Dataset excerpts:
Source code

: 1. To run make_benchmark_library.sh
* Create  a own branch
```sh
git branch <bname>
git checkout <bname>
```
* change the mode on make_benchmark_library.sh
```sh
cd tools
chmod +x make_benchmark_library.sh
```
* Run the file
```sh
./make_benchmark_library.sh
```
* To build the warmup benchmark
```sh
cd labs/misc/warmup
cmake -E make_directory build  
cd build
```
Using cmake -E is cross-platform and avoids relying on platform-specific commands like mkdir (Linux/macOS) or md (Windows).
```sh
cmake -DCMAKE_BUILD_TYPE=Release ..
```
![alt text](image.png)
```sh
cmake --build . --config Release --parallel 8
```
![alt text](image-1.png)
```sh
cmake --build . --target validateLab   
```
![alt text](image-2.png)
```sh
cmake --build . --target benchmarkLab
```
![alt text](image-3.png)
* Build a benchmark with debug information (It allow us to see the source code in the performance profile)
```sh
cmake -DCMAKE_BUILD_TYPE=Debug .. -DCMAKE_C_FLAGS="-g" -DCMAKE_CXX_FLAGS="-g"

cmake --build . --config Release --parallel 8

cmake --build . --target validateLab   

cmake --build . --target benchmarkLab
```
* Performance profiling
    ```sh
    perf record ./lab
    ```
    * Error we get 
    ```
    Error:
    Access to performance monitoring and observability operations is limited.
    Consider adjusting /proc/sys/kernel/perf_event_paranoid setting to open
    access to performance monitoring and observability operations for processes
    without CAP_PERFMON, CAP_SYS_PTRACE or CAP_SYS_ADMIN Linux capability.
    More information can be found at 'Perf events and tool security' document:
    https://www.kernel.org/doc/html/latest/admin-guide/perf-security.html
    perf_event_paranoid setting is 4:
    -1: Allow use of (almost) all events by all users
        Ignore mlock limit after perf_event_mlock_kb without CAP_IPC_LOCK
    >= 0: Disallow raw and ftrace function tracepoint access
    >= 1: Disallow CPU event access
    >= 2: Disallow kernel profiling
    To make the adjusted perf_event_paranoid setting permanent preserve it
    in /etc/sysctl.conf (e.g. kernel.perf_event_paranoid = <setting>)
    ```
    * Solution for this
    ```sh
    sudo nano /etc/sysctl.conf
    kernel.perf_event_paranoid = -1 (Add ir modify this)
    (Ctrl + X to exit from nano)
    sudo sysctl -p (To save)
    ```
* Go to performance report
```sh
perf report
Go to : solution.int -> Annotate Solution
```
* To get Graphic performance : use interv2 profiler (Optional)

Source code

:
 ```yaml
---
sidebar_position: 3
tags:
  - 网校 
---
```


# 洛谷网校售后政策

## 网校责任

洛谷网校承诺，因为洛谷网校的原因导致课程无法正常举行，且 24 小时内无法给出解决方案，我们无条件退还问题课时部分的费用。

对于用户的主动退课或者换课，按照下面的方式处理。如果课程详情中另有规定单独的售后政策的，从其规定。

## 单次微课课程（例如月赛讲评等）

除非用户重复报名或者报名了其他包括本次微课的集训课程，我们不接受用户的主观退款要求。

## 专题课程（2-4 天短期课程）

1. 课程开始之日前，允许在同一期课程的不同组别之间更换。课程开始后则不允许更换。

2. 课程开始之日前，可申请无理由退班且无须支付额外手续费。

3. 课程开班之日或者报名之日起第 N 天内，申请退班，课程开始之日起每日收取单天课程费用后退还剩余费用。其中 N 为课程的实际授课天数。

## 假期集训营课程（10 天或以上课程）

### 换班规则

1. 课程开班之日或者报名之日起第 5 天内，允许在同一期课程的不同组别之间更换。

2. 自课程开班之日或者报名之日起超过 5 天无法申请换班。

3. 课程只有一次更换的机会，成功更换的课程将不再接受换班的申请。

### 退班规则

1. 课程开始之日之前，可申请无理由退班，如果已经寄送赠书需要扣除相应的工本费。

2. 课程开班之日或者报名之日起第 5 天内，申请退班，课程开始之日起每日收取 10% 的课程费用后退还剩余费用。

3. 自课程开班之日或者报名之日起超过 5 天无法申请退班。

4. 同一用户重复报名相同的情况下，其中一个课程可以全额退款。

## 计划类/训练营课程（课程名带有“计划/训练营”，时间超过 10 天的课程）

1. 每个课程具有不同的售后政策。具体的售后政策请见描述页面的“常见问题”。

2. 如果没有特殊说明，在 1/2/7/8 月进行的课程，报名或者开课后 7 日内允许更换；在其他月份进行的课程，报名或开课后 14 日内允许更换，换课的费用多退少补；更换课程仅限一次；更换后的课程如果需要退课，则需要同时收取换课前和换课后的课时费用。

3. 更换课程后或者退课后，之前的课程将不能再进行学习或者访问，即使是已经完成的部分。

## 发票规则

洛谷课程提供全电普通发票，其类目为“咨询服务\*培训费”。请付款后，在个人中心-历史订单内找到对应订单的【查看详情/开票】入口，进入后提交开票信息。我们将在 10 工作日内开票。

Task statement:
All the lines above are to be copied exactly, with none left out.

Completed exercise:
Source code

: 1. To run make_benchmark_library.sh
* Create  a own branch
```sh
git branch <bname>
git checkout <bname>
```
* change the mode on make_benchmark_library.sh
```sh
cd tools
chmod +x make_benchmark_library.sh
```
* Run the file
```sh
./make_benchmark_library.sh
```
* To build the warmup benchmark
```sh
cd labs/misc/warmup
cmake -E make_directory build  
cd build
```
Using cmake -E is cross-platform and avoids relying on platform-specific commands like mkdir (Linux/macOS) or md (Windows).
```sh
cmake -DCMAKE_BUILD_TYPE=Release ..
```
![alt text](image.png)
```sh
cmake --build . --config Release --parallel 8
```
![alt text](image-1.png)
```sh
cmake --build . --target validateLab   
```
![alt text](image-2.png)
```sh
cmake --build . --target benchmarkLab
```
![alt text](image-3.png)
* Build a benchmark with debug information (It allow us to see the source code in the performance profile)
```sh
cmake -DCMAKE_BUILD_TYPE=Debug .. -DCMAKE_C_FLAGS="-g" -DCMAKE_CXX_FLAGS="-g"

cmake --build . --config Release --parallel 8

cmake --build . --target validateLab   

cmake --build . --target benchmarkLab
```
* Performance profiling
    ```sh
    perf record ./lab
    ```
    * Error we get 
    ```
    Error:
    Access to performance monitoring and observability operations is limited.
    Consider adjusting /proc/sys/kernel/perf_event_paranoid setting to open
    access to performance monitoring and observability operations for processes
    without CAP_PERFMON, CAP_SYS_PTRACE or CAP_SYS_ADMIN Linux capability.
    More information can be found at 'Perf events and tool security' document:
    https://www.kernel.org/doc/html/latest/admin-guide/perf-security.html
    perf_event_paranoid setting is 4:
    -1: Allow use of (almost) all events by all users
        Ignore mlock limit after perf_event_mlock_kb without CAP_IPC_LOCK
    >= 0: Disallow raw and ftrace function tracepoint access
    >= 1: Disallow CPU event access
    >= 2: Disallow kernel profiling
    To make the adjusted perf_event_paranoid setting permanent preserve it
    in /etc/sysctl.conf (e.g. kernel.perf_event_paranoid = <setting>)
    ```
    * Solution for this
    ```sh
    sudo nano /etc/sysctl.conf
    kernel.perf_event_paranoid = -1 (Add ir modify this)
    (Ctrl + X to exit from nano)
    sudo sysctl -p (To save)
    ```
* Go to performance report
```sh
perf report
Go to : solution.int -> Annotate Solution
```
* To get Graphic performance : use interv2 profiler (Optional)

Source code

:
 ```yaml
---
sidebar_position: 3
tags:
  - 网校 
---
```


# 洛谷网校售后政策

## 网校责任

洛谷网校承诺，因为洛谷网校的原因导致课程无法正常举行，且 24 小时内无法给出解决方案，我们无条件退还问题课时部分的费用。

对于用户的主动退课或者换课，按照下面的方式处理。如果课程详情中另有规定单独的售后政策的，从其规定。

## 单次微课课程（例如月赛讲评等）

除非用户重复报名或者报名了其他包括本次微课的集训课程，我们不接受用户的主观退款要求。

## 专题课程（2-4 天短期课程）

1. 课程开始之日前，允许在同一期课程的不同组别之间更换。课程开始后则不允许更换。

2. 课程开始之日前，可申请无理由退班且无须支付额外手续费。

3. 课程开班之日或者报名之日起第 N 天内，申请退班，课程开始之日起每日收取单天课程费用后退还剩余费用。其中 N 为课程的实际授课天数。

## 假期集训营课程（10 天或以上课程）

### 换班规则

1. 课程开班之日或者报名之日起第 5 天内，允许在同一期课程的不同组别之间更换。

2. 自课程开班之日或者报名之日起超过 5 天无法申请换班。

3. 课程只有一次更换的机会，成功更换的课程将不再接受换班的申请。

### 退班规则

1. 课程开始之日之前，可申请无理由退班，如果已经寄送赠书需要扣除相应的工本费。

2. 课程开班之日或者报名之日起第 5 天内，申请退班，课程开始之日起每日收取 10% 的课程费用后退还剩余费用。

3. 自课程开班之日或者报名之日起超过 5 天无法申请退班。

4. 同一用户重复报名相同的情况下，其中一个课程可以全额退款。

## 计划类/训练营课程（课程名带有“计划/训练营”，时间超过 10 天的课程）

1. 每个课程具有不同的售后政策。具体的售后政策请见描述页面的“常见问题”。

2. 如果没有特殊说明，在 1/2/7/8 月进行的课程，报名或者开课后 7 日内允许更换；在其他月份进行的课程，报名或开课后 14 日内允许更换，换课的费用多退少补；更换课程仅限一次；更换后的课程如果需要退课，则需要同时收取换课前和换课后的课时费用。

3. 更换课程后或者退课后，之前的课程将不能再进行学习或者访问，即使是已经完成的部分。

## 发票规则

洛谷课程提供全电普通发票，其类目为“咨询服务\*培训费”。请付款后，在个人中心-历史订单内找到对应订单的【查看详情/开票】入口，进入后提交开票信息。我们将在 10 工作日内开票。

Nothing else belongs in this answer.